The lock-step execution model of GPU requires a warp to have the
data blocks for all its threads before execution. However, there is
a lack of salient cache mechanisms that can recognize the need of
managing GPU cache blocks at the warp level for increasing the
number of warps ready for execution. In addition, warp scheduling
is very important for GPU-specific cache management to reduce
both intra- and inter-warp conflicts and maximize data locality.

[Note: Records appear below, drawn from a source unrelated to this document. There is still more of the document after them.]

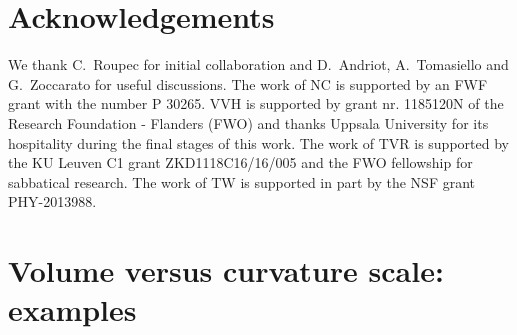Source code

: \documentclass[11pt]{article}
\renewcommand{\[}{\left[}
\renewcommand{\]}{\right]}
\renewcommand{\(}{\left(}
\renewcommand{\)}{\right)}
\newcommand{\<}{\langle}
\renewcommand{\>}{\rangle}
\begin{document}
\section*{Acknowledgements}
We thank C.~Roupec for initial collaboration and D.~Andriot, A.~Tomasiello and G.~Zoccarato for useful discussions. 
The work of NC is supported by an FWF grant with the number P 30265. VVH is supported by grant nr. 1185120N of the Research Foundation - Flanders (FWO) and thanks Uppsala University for its hospitality during the final stages of this work.
The work of TVR is supported by the KU Leuven C1 grant ZKD1118C16/16/005 and the FWO fellowship for sabbatical research.
The work of TW is supported in part by the NSF grant PHY-2013988. 


\appendix
\section{Volume versus curvature scale: examples}\label{examples}
\end{document}
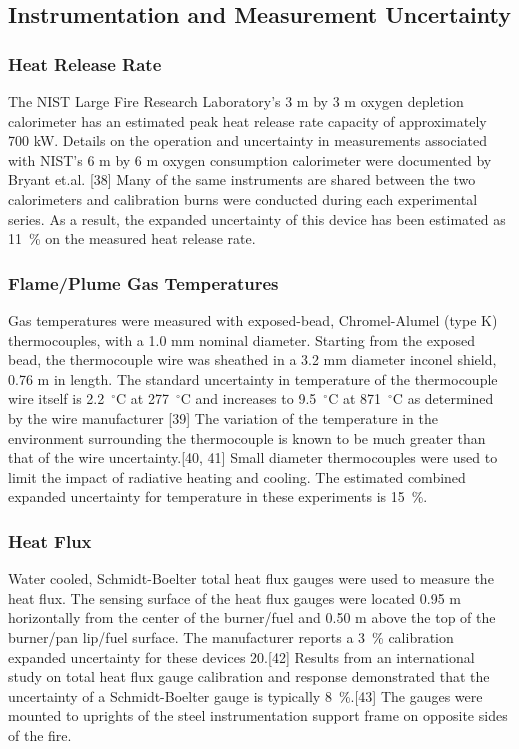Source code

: \documentclass[twoside]{uocthesis}
\begin{document}
\subsection{Instrumentation and Measurement Uncertainty}

\subsubsection{Heat Release Rate}

The NIST Large Fire Research Laboratory’s 3 m by 3 m oxygen depletion calorimeter has an estimated peak heat release rate capacity of approximately 700 kW.  Details on the operation and uncertainty in measurements associated with NIST’s 6 m by 6 m oxygen consumption calorimeter were documented by Bryant et.al. [38] Many of the same instruments are shared between the two calorimeters and calibration burns were conducted during each experimental series.  As a result, the expanded uncertainty of this device has been estimated as 11~\% on the measured heat release rate.

\subsubsection{Flame/Plume Gas Temperatures}

Gas temperatures were measured with exposed-bead, Chromel-Alumel (type K) thermocouples, with a 1.0 mm nominal diameter.  Starting from the exposed bead, the thermocouple wire was sheathed in a 3.2 mm diameter inconel shield, 0.76 m in length.  The standard uncertainty in temperature of the thermocouple wire itself is 2.2~$^\circ$C at 277~$^\circ$C and increases to 9.5~$^\circ$C at 871~$^\circ$C as determined by the wire manufacturer [39]  The variation of the temperature in the environment surrounding the thermocouple is known to be much greater than that of the wire uncertainty.[40, 41]  Small diameter thermocouples were used to limit the impact of radiative heating and cooling.  The estimated combined expanded uncertainty for temperature in these experiments is 15~\%.

\subsubsection{Heat Flux}

Water cooled, Schmidt-Boelter total heat flux gauges were used to measure the heat flux. The sensing surface of the heat flux gauges were located 0.95 m horizontally from the center of the burner/fuel and 0.50 m above the top of the burner/pan lip/fuel surface.  The manufacturer reports a 3~\% calibration expanded uncertainty for these devices 20.[42] Results from an international study on total heat flux gauge calibration and response demonstrated that the uncertainty of a Schmidt-Boelter gauge is typically 8~\%.[43]  The gauges were mounted to uprights of the steel instrumentation support frame on opposite sides of the fire.
\end{document}
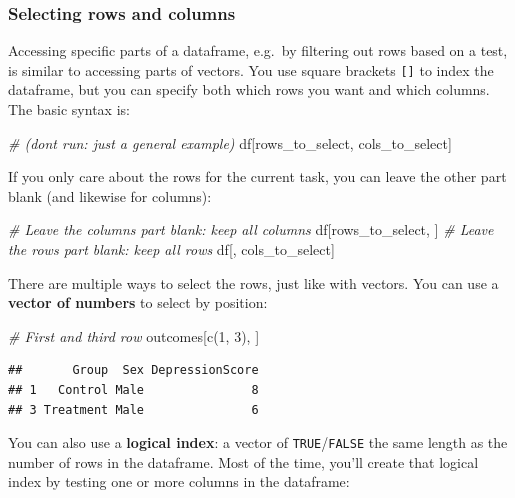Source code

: \documentclass[
]{book}
\newenvironment{Shaded}{\begin{snugshade}}{\end{snugshade}}
\newcommand{\CommentTok}[1]{\textcolor[rgb]{0.56,0.35,0.01}{\textit{#1}}}
\newcommand{\DecValTok}[1]{\textcolor[rgb]{0.00,0.00,0.81}{#1}}
\newcommand{\FunctionTok}[1]{\textcolor[rgb]{0.00,0.00,0.00}{#1}}
\newcommand{\NormalTok}[1]{#1}
\begin{document}
\hypertarget{selecting-rows-and-columns}{%
\subsubsection*{Selecting rows and columns}\label{selecting-rows-and-columns}}

Accessing specific parts of a dataframe, e.g.~by filtering out rows based
on a test, is similar to accessing parts of vectors. You use square brackets
\texttt{{[}{]}} to index the dataframe, but you can specify both which rows you want
and which columns. The basic syntax is:

\begin{Shaded}
\begin{Highlighting}[]
\CommentTok{\# (don\textquotesingle{}t run: just a general example)}
\NormalTok{df[rows\_to\_select, cols\_to\_select]}
\end{Highlighting}
\end{Shaded}

If you only care about the rows for the current task, you can leave the
other part blank (and likewise for columns):

\begin{Shaded}
\begin{Highlighting}[]
\CommentTok{\# Leave the columns part blank: keep all columns }
\NormalTok{df[rows\_to\_select, ]}
\CommentTok{\# Leave the rows part blank: keep all rows}
\NormalTok{df[, cols\_to\_select]}
\end{Highlighting}
\end{Shaded}

There are multiple ways to select the rows, just like with vectors.
You can use a \textbf{vector of numbers} to select by position:

\begin{Shaded}
\begin{Highlighting}[]
\CommentTok{\# First and third row}
\NormalTok{outcomes[}\FunctionTok{c}\NormalTok{(}\DecValTok{1}\NormalTok{, }\DecValTok{3}\NormalTok{), ]}
\end{Highlighting}
\end{Shaded}

\begin{verbatim}
##       Group  Sex DepressionScore
## 1   Control Male               8
## 3 Treatment Male               6
\end{verbatim}

You can also use a \textbf{logical index}: a vector of \texttt{TRUE}/\texttt{FALSE} the same length
as the number of rows in the dataframe. Most of the time, you'll create
that logical index by testing one or more columns in the dataframe:
\end{document}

In this paper, we propose a Divergence-Aware Cache (Da-
Cache) management that can orchestrate L1D cache management
and warp scheduling together for GPGPUs. In DaCache, the insertion
position of an incoming data block depends on the fetching
warp’s scheduling priority. Blocks of warps with lower priorities
are inserted closer to the LRU position of the LRU-chain so
that they have shorter lifetime in cache. This fine-grained insertion
policy is extended to prioritize coherent loads over divergent
loads so that coherent loads are less vulnerable to both inter- and
intra-warp thrashing. DaCache also adopts a constrained replacement
policy with L1D bypassing to sustain a good supply of Fully
Cached Warps (FCW), along with a dynamic mechanism to adjust
FCW during runtime. Our experiments demonstrate that DaCache
achieves 40.4% performance improvement over the baseline GPU
and outperforms two state-of-the-art thrashing-resistant techniques
RRIP and DIP by 40% and 24.9%, respectively.